The present database consists of the full text of 8000 ethnographic and archaeological documents, represented as approximately 3 million paragraphs together with photographs, tables and other documentation. The content of each paragraph is augmented with topical codes assigned by our team of analysts against the specifications in the Outline of Cultural Materials, a thesaurus that HRAF continues to develop. The societies and cultures covered are normalized using the Outline of World Cultures, as these are given many different names in the original sources. The development strategy up to now has been to include societies documented in a good range of different sources over a period of time, so that both synchronic and diachronic analysis can be supported. Since the societies are selected on a criteria of data quality and quantity, and because societies are added and augmented annually, the collection as a whole does itself not constitute a statistical sample. However, the current collection currently includes subsamples (the Probability Sample Files and a Simple Random Sample) that can support statistical tests. And, in a few years we will have added all the Standard Cross-Cultural Sample societies (as of 2017 contains about 80% of that sample). While the present web based application currently used to access the database is many orders of magnitude faster and easier to use than previous versions, the methods of use and analysis it supports are pretty much identical to those of the early paper-based versions of the database. The main advantages relate to time consumed in retrieval and handling of results, but there is little that can be done with the results beyond storing and reading these, assessing, classifying, or coding for specific issues. Of course, the great reduction of time and difficulty in handling of results does mean more research and more ambitious research can be undertaken. However, in practice the original methods do not scale upwards well enough to realise the full benefits.
On this basis membership has grown from an initial 5 member institutions to over 500, sufficient to support modest database development and maintenance on a self-funding basis. Over the past three years we have envisaged and specified a development path to expand research capacity using the database. We do not, however, have sufficient resources to develop the next generation of tools and enhance the database to support a much broader range of cross-cultural research at a time when many of the problems of globalization could be better addressed by more information about the past and present of the different parties involved.
The HRAF files greatly facilitate qualitative and quantitative comparative research, especially compared to the time it would take to collect all the books, articles and manuscripts and then find relevant material, but the scale of the of data returned in typical search results is often problematic because we do not have methods that scale accordingly.
Although the size of the HRAF collection is not extraordinary with respect to some ‘big data’ datasets, just a few gigabytes, the structure is heterogeneous and complex and presently most of the relevant information to be used in research must be extracted from ordinary document text through reading and assessment for the intended research objectives.
The capacity to collect together relevant text fragments from multiple sources has greatly expanded the capability of researchers to do meaningful comparative cross-cultural research. However, a range of better search facilities and post-processing tools and methods for the returned text will expand researcher capacity, and thus make detailed comparative and cross-cultural research attractive to a wider range of researchers within and outside anthropology.

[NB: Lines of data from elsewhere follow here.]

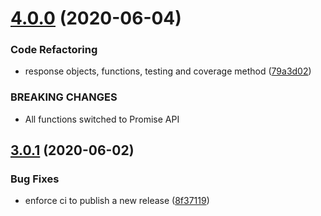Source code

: # [4.0.0](https://github.com/ridvanaltun/eksi-sozluk/compare/v3.0.1...v4.0.0) (2020-06-04)


### Code Refactoring

* response objects, functions, testing and coverage method ([79a3d02](https://github.com/ridvanaltun/eksi-sozluk/commit/79a3d02ae7523806ee5bbfb60b8392f8f4803356))


### BREAKING CHANGES

* All functions switched to Promise API

## [3.0.1](https://github.com/ridvanaltun/eksi-sozluk/compare/v3.0.0...v3.0.1) (2020-06-02)


### Bug Fixes

* enforce ci to publish a new release ([8f37119](https://github.com/ridvanaltun/eksi-sozluk/commit/8f3711988f4e3a58d92ecf0eae64a2f8e370d216))
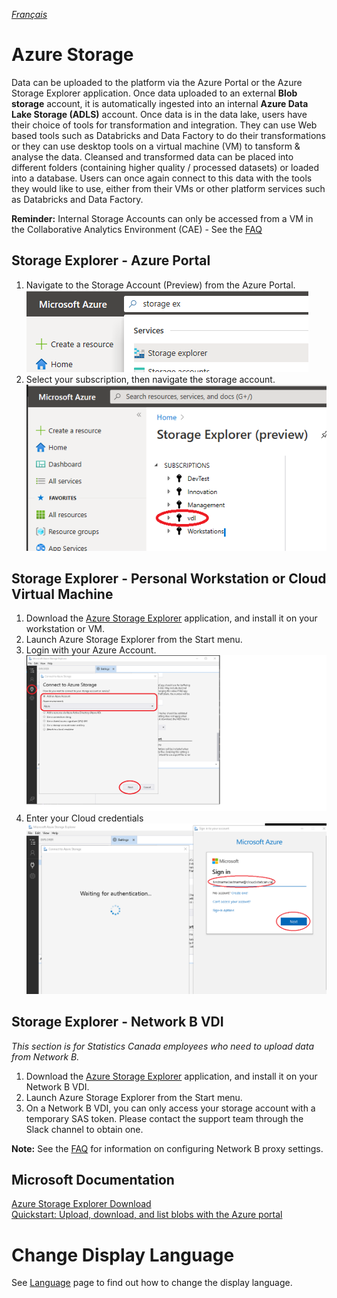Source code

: _[Français](../fr/AzureStorage)_
# Azure Storage

Data can be uploaded to the platform via the Azure Portal or the Azure Storage Explorer application. Once data uploaded to an external **Blob storage** account, it is automatically ingested into an internal **Azure Data Lake Storage (ADLS)** account.  Once data is in the data lake, users have their choice of tools for transformation and integration. They can use Web based tools such as Databricks and Data Factory to do their transformations or they can use desktop tools on a virtual machine (VM) to tansform & analyse the data. Cleansed and transformed data can be placed into different folders (containing higher quality / processed datasets) or loaded into a database. Users can once again connect to this data with the tools they would like to use, either from their VMs or other platform services such as Databricks and Data Factory.

**Reminder:** Internal Storage Accounts can only be accessed from a VM in the Collaborative Analytics Environment (CAE) - See the [FAQ](FAQ.md) 

## Storage Explorer - Azure Portal 
1. Navigate to the Storage Account (Preview) from the Azure Portal. 
![StorageExplorerSearch](images/StorageExplorerSearchPortal.png)  
2. Select your subscription, then navigate the storage account.   
![StorageExplorerPortal](images/StorageExplorerPortalPreview.png)  

## Storage Explorer - Personal Workstation or Cloud Virtual Machine
1. Download the [Azure Storage Explorer](https://azure.microsoft.com/en-us/features/storage-explorer/) application, and install it on your workstation or VM.
2. Launch Azure Storage Explorer from the Start menu.
3. Login with your Azure Account.  
   ![Connect using Azure Account](images/AzureStorageConnectionCloudVM1.png)  
4. Enter your Cloud credentials
   ![Use your Cloud Credentials](images/AzureStorageConnectionCloudVM2.png)  

## Storage Explorer - Network B VDI
_This section is for Statistics Canada employees who need to upload data from Network B._  
1. Download the [Azure Storage Explorer](https://azure.microsoft.com/en-us/features/storage-explorer/) application, and install it on your Network B VDI. 
2. Launch Azure Storage Explorer from the Start menu.  
3. On a Network B VDI, you can only access your storage account with a temporary SAS token. Please contact the support team through the Slack channel to obtain one.  

**Note:** See the [FAQ](FAQ.md) for information on configuring Network B proxy settings.

## Microsoft Documentation
[Azure Storage Explorer Download](https://azure.microsoft.com/en-us/features/storage-explorer/)  
[Quickstart: Upload, download, and list blobs with the Azure portal](https://docs.microsoft.com/en-us/azure/storage/blobs/storage-quickstart-blobs-portal) 

# Change Display Language

See [Language](Language.md) page to find out how to change the display language.



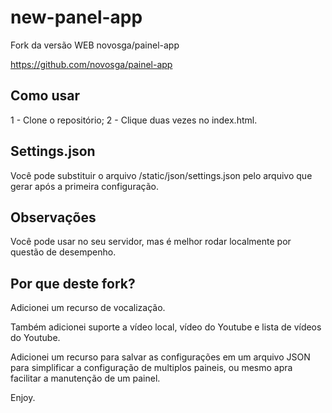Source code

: # new-panel-app
Fork da versão WEB novosga/painel-app

https://github.com/novosga/painel-app

## Como usar
1 - Clone o repositório;
2 - Clique duas vezes no index.html.

## Settings.json
Você pode substituir o arquivo /static/json/settings.json pelo arquivo que gerar após a primeira configuração.

## Observações
Você pode usar no seu servidor, mas é melhor rodar localmente por questão de desempenho.

## Por que deste fork?

Adicionei um recurso de vocalização.

Também adicionei suporte a vídeo local, vídeo do Youtube e lista de vídeos do Youtube.

Adicionei um recurso para salvar as configurações em um arquivo JSON para simplificar a configuração de multiplos paineis, ou mesmo apra facilitar a manutenção de um painel.

Enjoy.
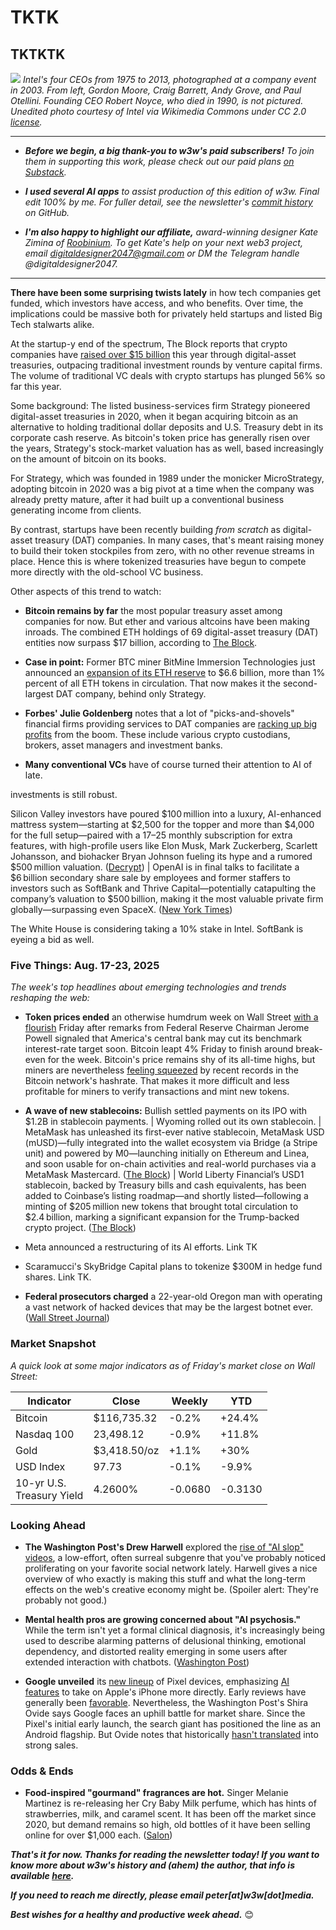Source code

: # TKTK
## TKTKTK

![](https://upload.wikimedia.org/wikipedia/commons/7/7f/Intel_CEOs_Gordon_Moore_Craig_Barrett_Andy_Grove_Paul_Otellini_%288575080529%29.jpg)
*Intel's four CEOs from 1975 to 2013, photographed at a company event in 2003. From left, Gordon Moore, Craig Barrett, Andy Grove, and Paul Otellini. Founding CEO Robert Noyce, who died in 1990, is not pictured. Unedited photo courtesy of Intel via Wikimedia Commons under CC 2.0 [license](https://creativecommons.org/licenses/by/2.0/deed.en).*

<hr>

- _**Before we begin, a big thank-you to w3w's paid subscribers!** To join them in supporting this work, please check out our paid plans [on Substack](https://w3wnews.substack.com/subscribe)._

- _**I used several AI apps** to assist production of this edition of w3w. Final edit 100% by me. For fuller detail, see the newsletter's [commit history](https://github.com/peteramckay/w3wnewsletter/commits) on GitHub._

- _**I'm also happy to highlight our affiliate,** award-winning designer Kate Zimina of [Roobinium](https://dribbble.com/roobinium). To get Kate's help on your next web3 project, email digitaldesigner2047@gmail.com or DM the Telegram handle @digitaldesigner2047._

<hr>

**There have been some surprising twists lately** in how tech companies get funded, which investors have access, and who benefits. Over time, the implications could be massive both for privately held startups and listed Big Tech stalwarts alike.

At the startup-y end of the spectrum, The Block reports that crypto companies have [raised over $15 billion](https://www.theblock.co/post/367485/digital-asset-treasuries-eclipse-venture-funding-as-companies-raise-15-billion-in-2025) this year through digital-asset treasuries, outpacing traditional investment rounds by venture capital firms. The volume of traditional VC deals with crypto startups has plunged 56% so far this year.

Some background: The listed business-services firm Strategy pioneered digital-asset treasuries in 2020, when it began acquiring bitcoin as an alternative to holding traditional dollar deposits and U.S. Treasury debt in its corporate cash reserve. As bitcoin's token price has generally risen over the years, Strategy's stock-market valuation has as well, based increasingly on the amount of bitcoin on its books.  

For Strategy, which was founded in 1989 under the monicker MicroStrategy, adopting bitcoin in 2020 was a big pivot at a time when the company was already pretty mature, after it had built up a conventional business generating income from clients.

By contrast, startups have been recently building *from scratch* as digital-asset treasury (DAT) companies. In many cases, that's meant raising money to build their token stockpiles from zero, with no other revenue streams in place. Hence this is where tokenized treasuries have begun to compete more directly with the old-school VC business.

Other aspects of this trend to watch:

- **Bitcoin remains by far** the most popular treasury asset among companies for now. But ether and various altcoins have been making inroads. The combined ETH holdings of 69 digital-asset treasury (DAT) entities now surpass $17 billion, according to [The Block](https://www.theblock.co/post/367749/ethereum-treasuries-surpass-17-billion).

- **Case in point:** Former BTC miner BitMine Immersion Technologies just announced an [expansion of its ETH reserve](https://decrypt.co/335613/bitmine-adds-1-7-billion-ethereum-second-strategy-crypto-treasury) to $6.6 billion, more than 1% percent of all ETH tokens in circulation. That now makes it the second-largest DAT company, behind only Strategy.

- **Forbes' Julie Goldenberg** notes that a lot of "picks-and-shovels" financial firms providing services to DAT companies are [racking up big profits](https://www.forbes.com/sites/juliegoldenberg/2025/08/19/whos-getting-rich-off-the-100-billion-crypto-treasury-boom/) from the boom. These include various crypto custodians, brokers, asset managers and investment banks.

- **Many conventional VCs** have of course turned their attention to AI of late.

investments is still robust.

Silicon Valley investors have poured $100 million into a luxury, AI-enhanced mattress system—starting at $2,500 for the topper and more than $4,000 for the full setup—paired with a $17–$25 monthly subscription for extra features, with high-profile users like Elon Musk, Mark Zuckerberg, Scarlett Johansson, and biohacker Bryan Johnson fueling its hype and a rumored $500 million valuation. ([Decrypt](https://decrypt.co/336128/silicon-valley-throws-100m-at-ai-powered-mattress-with-a-subscription)) | OpenAI is in final talks to facilitate a $6 billion secondary share sale by employees and former staffers to investors such as SoftBank and Thrive Capital—potentially catapulting the company’s valuation to $500 billion, making it the most valuable private firm globally—surpassing even SpaceX. ([New York Times](https://www.nytimes.com/2025/08/19/technology/openai-chatgpt-stock-sale-valuation.html)) <!-- Draft news summary by ChatGPT -->

The White House is considering taking a 10% stake in Intel. SoftBank is eyeing a bid as well. <!-- Check for followups. Links tk. -->


### Five Things: Aug. 17-23, 2025

*The week's top headlines about emerging technologies and trends reshaping the web:*

- **Token prices ended** an otherwise humdrum week on Wall Street [with a flourish](https://www.msn.com/en-us/money/markets/bitcoin-and-crypto-stocks-surge-as-powells-rate-cut-hint-revives-risk-appetite/ar-AA1L2Er8?ocid=BingNewsVerp) Friday after remarks from Federal Reserve Chairman Jerome Powell signaled that America's central bank may cut its benchmark interest-rate target soon. Bitcoin leapt 4% Friday to finish around break-even for the week. Bitcoin's price remains shy of its all-time highs, but miners are nevertheless [feeling squeezed](https://decrypt.co/335878/bitcoin-hashrate-soars-fees-below-1-percent) by recent records in the Bitcoin network's hashrate. That makes it more difficult and less profitable for miners to verify transactions and mint new tokens.

- **A wave of new stablecoins:** Bullish settled payments on its IPO with $1.2B in stablecoin payments. <!-- Link TK --> | Wyoming rolled out its own stablecoin. <!-- Link TK --> | MetaMask has unleashed its first-ever native stablecoin, MetaMask USD (mUSD)—fully integrated into the wallet ecosystem via Bridge (a Stripe unit) and powered by M0—launching initially on Ethereum and Linea, and soon usable for on-chain activities and real-world purchases via a MetaMask Mastercard. ([The Block](https://www.theblock.co/post/367713/metamask-musd-stablecoin-ethereum-linea-stripe-bridge)) | World Liberty Financial’s USD1 stablecoin, backed by Treasury bills and cash equivalents, has been added to Coinbase’s listing roadmap—and shortly listed—following a minting of $205 million new tokens that brought total circulation to $2.4 billion, marking a significant expansion for the Trump-backed crypto project. ([The Block](https://www.theblock.co/post/367810/trump-backed-world-liberty-stablecoin-added-to-coinbase-roadmap-possible-listing-coming))  <!-- Draft news summaries by ChatGPT -->

- Meta announced a restructuring of its AI efforts. Link TK

- Scaramucci's SkyBridge Capital plans to tokenize $300M in hedge fund shares. Link TK.

- **Federal prosecutors charged** a 22-year-old Oregon man with operating a vast network of hacked devices that may be the largest botnet ever. ([Wall Street Journal](https://www.wsj.com/tech/oregon-man-accused-of-operating-one-of-most-powerful-attack-botnets-ever-seen-380b2caf?st=tzBB1N&reflink=desktopwebshare_permalink))

### Market Snapshot

*A quick look at some major indicators as of Friday's market close on Wall Street:*

<table>

  <thead>
    <tr>
      <th>Indicator</th>
      <th>Close</th>
      <th>Weekly</th>
      <th>YTD</th>
    </tr>
  </thead>

  <tbody>
   <tr>
     <td>Bitcoin</td>
     <td>$116,735.32</td>
     <td>-0.2%</td>
     <td>+24.4%</td>
   </tr>

   <tr>
     <td>Nasdaq 100</td>
     <td>23,498.12</td>
     <td>-0.9%</td>
     <td>+11.8%</td>
   </tr>

   <tr>
     <td>Gold</td>
     <td>$3,418.50/oz</td>
     <td>+1.1%</td>
     <td>+30%</td>
   </tr>

   <tr>
     <td>USD Index</td>
     <td>97.73</td>
     <td>-0.1%</td>
     <td>-9.9%</td>
   </tr>

   <tr>
     <td>10-yr U.S.<br> Treasury Yield</td>
     <td>4.2600%</td>
     <td>-0.0680</td>
     <td>-0.3130</td>
   </tr>

</tbody>
</table>

### Looking Ahead

- **The Washington Post's Drew Harwell** explored the [rise of "AI slop" videos](https://www.washingtonpost.com/technology/2025/08/17/ai-video-slop-creators/), a low-effort, often surreal subgenre that you've probably noticed proliferating on your favorite social network lately. Harwell gives a nice overview of who exactly is making this stuff and what the long-term effects on the web's creative economy might be. (Spoiler alert: They're probably not good.)

- **Mental health pros are growing concerned about "AI psychosis."** While the term isn't yet a formal clinical diagnosis, it's increasingly being used to describe alarming patterns of delusional thinking, emotional dependency, and distorted reality emerging in some users after extended interaction with chatbots. ([Washington Post](https://www.washingtonpost.com/health/2025/08/19/ai-psychosis-chatgpt-explained-mental-health/))

- **Google unveiled** its [new lineup](https://www.wired.com/story/google-pixel-10-series-pixel-watch-4-pixel-buds-2a/) of Pixel devices, emphasizing [AI features](https://www.cnbc.com/2025/08/21/google-pixel-10-launch-a-strategic-ai-play-with-gemini.html) to take on Apple's iPhone more directly. Early reviews have generally been [favorable](https://www.androidcentral.com/phones/google-pixel/google-pixel-10-hands-on). Nevertheless, the Washington Post's Shira Ovide says Google faces an uphill battle for market share. Since the Pixel's initial early launch, the search giant has positioned the line as an Android flagship. But Ovide notes that historically [hasn't translated](https://www.washingtonpost.com/technology/2025/08/19/best-android-phone-google-pixel-apple-samsung/) into strong sales.

### Odds & Ends

- **Food-inspired "gourmand" fragrances are hot.** Singer Melanie Martinez is re-releasing her Cry Baby Milk perfume, which has hints of strawberries, milk, and caramel scent. It has been off the market since 2020, but demand remains so high, old bottles of it have been selling online for over $1,000 each. ([Salon](https://www.salon.com/2025/08/12/how-strawberry-milk-went-luxe/))

_**That's it for now. Thanks for reading the newsletter today! If you want to know more about w3w's history and (ahem) the author, that info is available [here](https://w3wnews.substack.com/about).**_

_**If you need to reach me directly, please email peter[at]w3w[dot]media.**_

_**Best wishes for a healthy and productive week ahead.**_ 😊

Expanding HRAF Research Services
HRAF’s IT team has already taken steps that move towards the outlined goals. The first step, currently underway, is to restructure the underlying XML data. Essentially, we are repurposing search and retrieval operations as a variety of services that are independent of any specific web application. In contrast, our present HRAF XML schema is oriented towards reproducing the original appearance of a publication, and has a very complex structure due to the heterogeneity of the 8000 or so sources we use, spanning over 100 years of ethnographic evolution. We plan to retain this structure for production and archival purposes, but to facilitate large scale search and retrieval services we are normalizing the structure to focus more on associating key metadata and pre-compiled statistics with each paragraph so that it can be more easily evaluated within a given search, and a broader range of search criteria used. In addition, we are working on a new application based on a services architecture framework, so that new features can more readily be added.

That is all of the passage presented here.